Three locations within Anna Maria are vying to be a location for a tower proposal that still has many obstacles to overcome.
Board member Randy Langely sought approval last month from the board to enter into a contract with a tower developer.
He announced to the board Feb. 27 a cell tower lease with a provider has been signed, but still must be approved by the city of Anna Maria. Langely asked the board for authorization to present the lease to the city commission.
In January, AMICC signed a contract with a cell tower builder. However, the city is still revising its cell tower ordinance.
The contracts, he said, are contingent on whether or not the center is chosen by the city as a location. To date, no building permit application has been filed by the cell tower contractor.
City commissioners ultimately will have the final say in where a tower is located.
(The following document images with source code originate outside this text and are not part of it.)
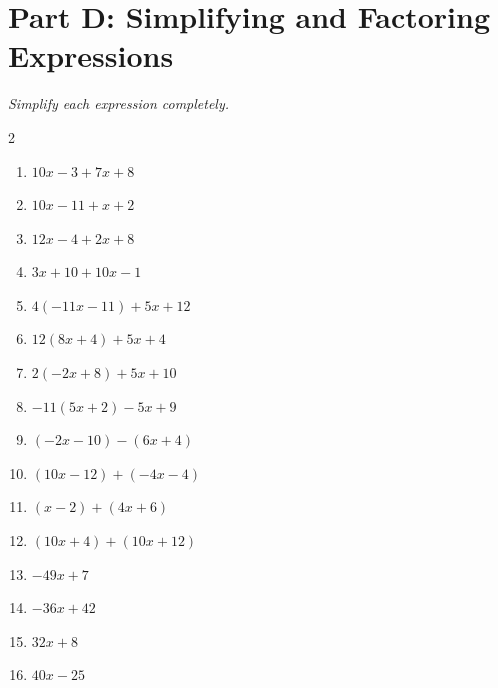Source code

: \documentclass[11pt]{article}
\begin{document}
\section*{Part D: Simplifying and Factoring Expressions}
\noindent\textit{Simplify each expression completely.}
\begin{multicols}{2}
\begin{enumerate}
  \item $10x - 3 + 7x + 8$
  \vspace{1.3cm}
  \item $10x - 11 + x + 2$
  \vspace{1.3cm}
  \item $12x - 4 + 2x + 8$
  \vspace{1.3cm}
  \item $3x + 10 + 10x - 1$
  \vspace{1.3cm}
  \item $4(-11x - 11) + 5x + 12$
  \vspace{1.3cm}
  \item $12(8x + 4) + 5x + 4$
  \vspace{1.3cm}
  \item $2(-2x + 8) + 5x + 10$
  \vspace{1.3cm}
  \item $-11(5x + 2) - 5x + 9$
  \vspace{1.3cm}
  \item $(-2x - 10) - (6x + 4)$
  \vspace{1.3cm}
  \item $(10x - 12) + (-4x - 4)$
  \vspace{1.3cm}
  \item $(x - 2) + (4x + 6)$
  \vspace{1.3cm}
  \item $(10x + 4) + (10x + 12)$
  \vspace{1.3cm}
  \item $-49x + 7$
  \vspace{1.3cm}
  \item $-36x + 42$
  \vspace{1.3cm}
  \item $32x + 8$
  \vspace{1.3cm}
  \item $40x - 25$
  \vspace{1.3cm}
\end{enumerate}
\end{multicols}
\end{document}
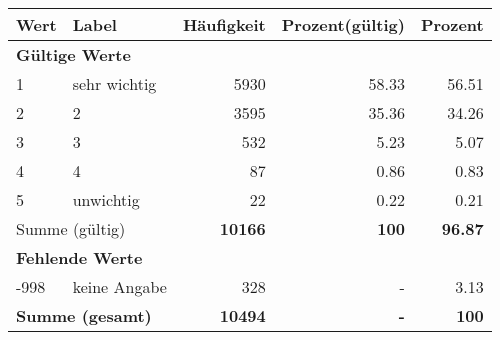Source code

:      \begin{longtable}{lXrrr}
     \toprule
     \textbf{Wert} & \textbf{Label} & \textbf{Häufigkeit} & \textbf{Prozent(gültig)} & \textbf{Prozent} \\
     \endhead
     \midrule
     \multicolumn{5}{l}{\textbf{Gültige Werte}}\\

     1 &
     \multicolumn{1}{X}{ sehr wichtig   } &


       \num{5930} &
       \num[round-mode=places,round-precision=2]{58.33} &
         \num[round-mode=places,round-precision=2]{56.51} \\

     2 &
     \multicolumn{1}{X}{ 2   } &


       \num{3595} &
       \num[round-mode=places,round-precision=2]{35.36} &
         \num[round-mode=places,round-precision=2]{34.26} \\

     3 &
     \multicolumn{1}{X}{ 3   } &


       \num{532} &
       \num[round-mode=places,round-precision=2]{5.23} &
         \num[round-mode=places,round-precision=2]{5.07} \\

     4 &
     \multicolumn{1}{X}{ 4   } &


       \num{87} &
       \num[round-mode=places,round-precision=2]{0.86} &
         \num[round-mode=places,round-precision=2]{0.83} \\

     5 &
     \multicolumn{1}{X}{ unwichtig   } &


       \num{22} &
       \num[round-mode=places,round-precision=2]{0.22} &
         \num[round-mode=places,round-precision=2]{0.21} \\
     \midrule
     \multicolumn{2}{l}{Summe (gültig)} &
       \textbf{\num{10166}} &
     \textbf{\num{100}} &
       \textbf{\num[round-mode=places,round-precision=2]{96.87}} \\
     \multicolumn{5}{l}{\textbf{Fehlende Werte}}\\
       -998 &
       keine Angabe &
         \num{328} &
        - &
         \num[round-mode=places,round-precision=2]{3.13} \\
     \midrule
     \multicolumn{2}{l}{\textbf{Summe (gesamt)}} &
          \textbf{\num{10494}} &
        \textbf{-} &
        \textbf{\num{100}} \\
     \bottomrule
     \end{longtable}
     

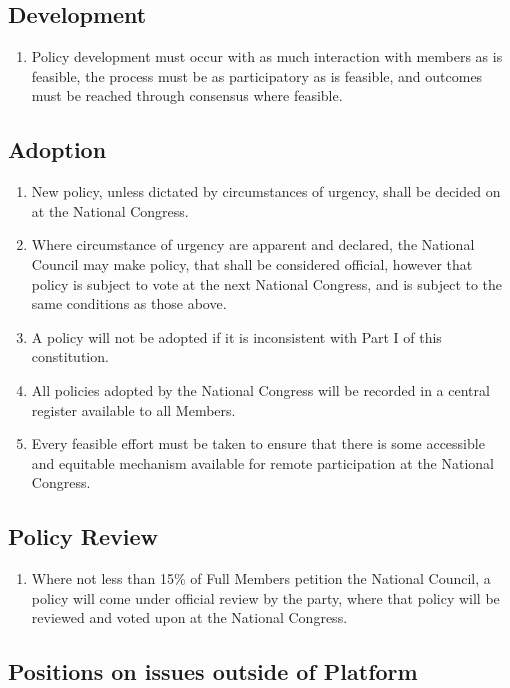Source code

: \documentclass[a4paper,titlepage,8.5pt]{article}
\begin{document}
\subsection{Development}

\begin{enumerate}
\item Policy development must occur with as much interaction with members as is feasible, the process must be as participatory as is feasible, and outcomes must be reached through consensus where feasible.
\end{enumerate}

\subsection{Adoption}

\begin{enumerate}
\item New policy, unless dictated by circumstances of urgency, shall be decided on at the National Congress.
\item Where circumstance of urgency are apparent and declared, the National Council may make policy, that shall be considered official, however that policy is subject to vote at the next National Congress, and is subject to the same conditions as those above.
\item A policy will not be adopted if it is inconsistent with Part I of this constitution.
\item All policies adopted by the National Congress will be recorded in a central register available to all Members.
\item Every feasible effort must be taken to ensure that there is some accessible and equitable mechanism available for remote participation at the National Congress.
\end{enumerate}

\subsection{Policy Review}

\begin{enumerate}
\item Where not less than 15\% of Full Members petition the National Council, a policy will come under official review by the party, where that policy will be reviewed and voted upon at the National Congress.
\end{enumerate}

\subsection{Positions on issues outside of Platform}
\end{document}
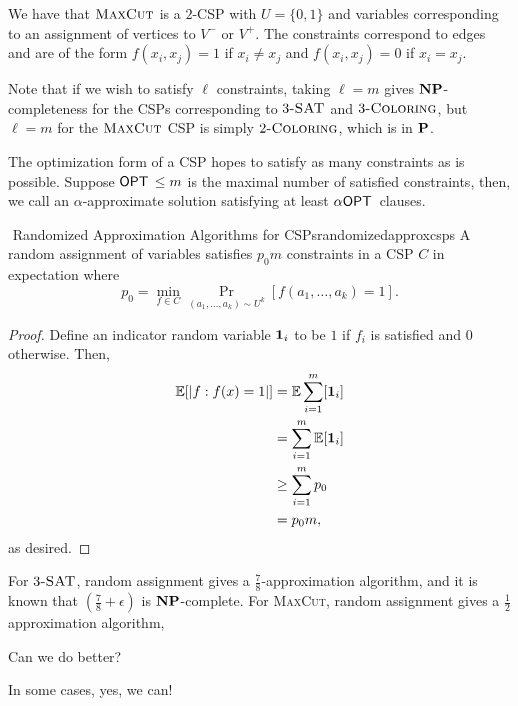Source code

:         \begin{example}
            We have that \(\textsc{MaxCut}\) is a \(2\)-CSP with \(U=\{0,1\}\) and variables corresponding to an assignment of vertices to \(V^-\) or \(V^+\). The constraints correspond to edges and are of the form \(f(x_i,x_j)=1\) if \(x_i\neq x_j\) and \(f(x_i,x_j)=0\) if \(x_i=x_j\).
        \end{example}
        \begin{remark*}
            Note that if we wish to satisfy \(\ell\) constraints, taking \(\ell=m\) gives \(\mathbf{NP}\)-completeness for the CSPs corresponding to \(3\textsc{-SAT}\) and \(3\textsc{-Coloring}\), but \(\ell=m\) for the \(\textsc{MaxCut}\) CSP is simply \(2\textsc{-Coloring}\), which is in \(\mathbf{P}\).
        \end{remark*}
        \begin{remark*}
            The optimization form of a CSP hopes to satisfy as many constraints as is possible. Suppose \(\mathsf{OPT\,}\leq m\) is the maximal number of satisfied constraints, then, we call an \(\alpha\)-approximate solution satisfying at least \(\alpha\mathsf{OPT\,}\) clauses.
        \end{remark*}
        \pagebreak
        \begin{theorem}{\Stop\,\,Randomized Approximation Algorithms for CSPs}{randomizedapproxcsps}
            A random assignment of variables satisfies \(p_0m\) constraints in a CSP \(C\) in expectation where
            \begin{equation*}
                p_0=\min_{f\in C}\Pr_{(a_1,\ldots,a_k)\sim U^k}[f(a_1,\ldots,a_k)=1].
            \end{equation*}
            \begin{proof}
                Define an indicator random variable \(\mathbf{1}_i\) to be \(1\) if \(f_i\) is satisfied and \(0\) otherwise. Then,
                \begin{align*}
                    \mathbb{E}[|f:f(x)=1|]&=\mathbb{E}\sum_{i=1}^m[\mathbf{1}_i] \\
                    &=\sum_{i=1}^m\mathbb{E}[\mathbf{1}_i] \\
                    &\geq \sum_{i=1}^m p_0 \\
                    &=p_0m,
                \end{align*}
                as desired.
            \end{proof}
        \end{theorem}
        \begin{remark*}
            For \(3\textsc{-SAT}\), random assignment gives a \(\frac{7}{8}\)-approximation algorithm, and it is known that \(\left(\frac{7}{8}+\epsilon\right)\) is \(\mathbf{NP}\)-complete. For \textsc{MaxCut}, random assignment gives a \(\frac{1}{2}\) approximation algorithm, 
        \end{remark*}
        \begin{question*}
            Can we do better?
        \end{question*}
        \begin{answer*}
            In some cases, yes, we can!
        \end{answer*}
In the meantime, the center is moving forward with contracts in place should they be chosen as an acceptable location.
Also, AMICC executive director Pierrette Kelly discussed plans for a busy fundraising month for the center.
“March is kind of a special month for us and we are on the edge of it,” said Kelly. “We have lots of things that are coming together.”
Kelly said the center will participate in the Giving Partner project, a 36-hour fundraising challenge sponsored by four local foundations with the goal to raise $500,000. Kelly said the center is one of a few local nonprofits to be selected as a participant.
Giving Partner is an inaugural event, and expectations of how much can be raised is unknown, but Kelly said each dollar donated to the center is matched during the challenge.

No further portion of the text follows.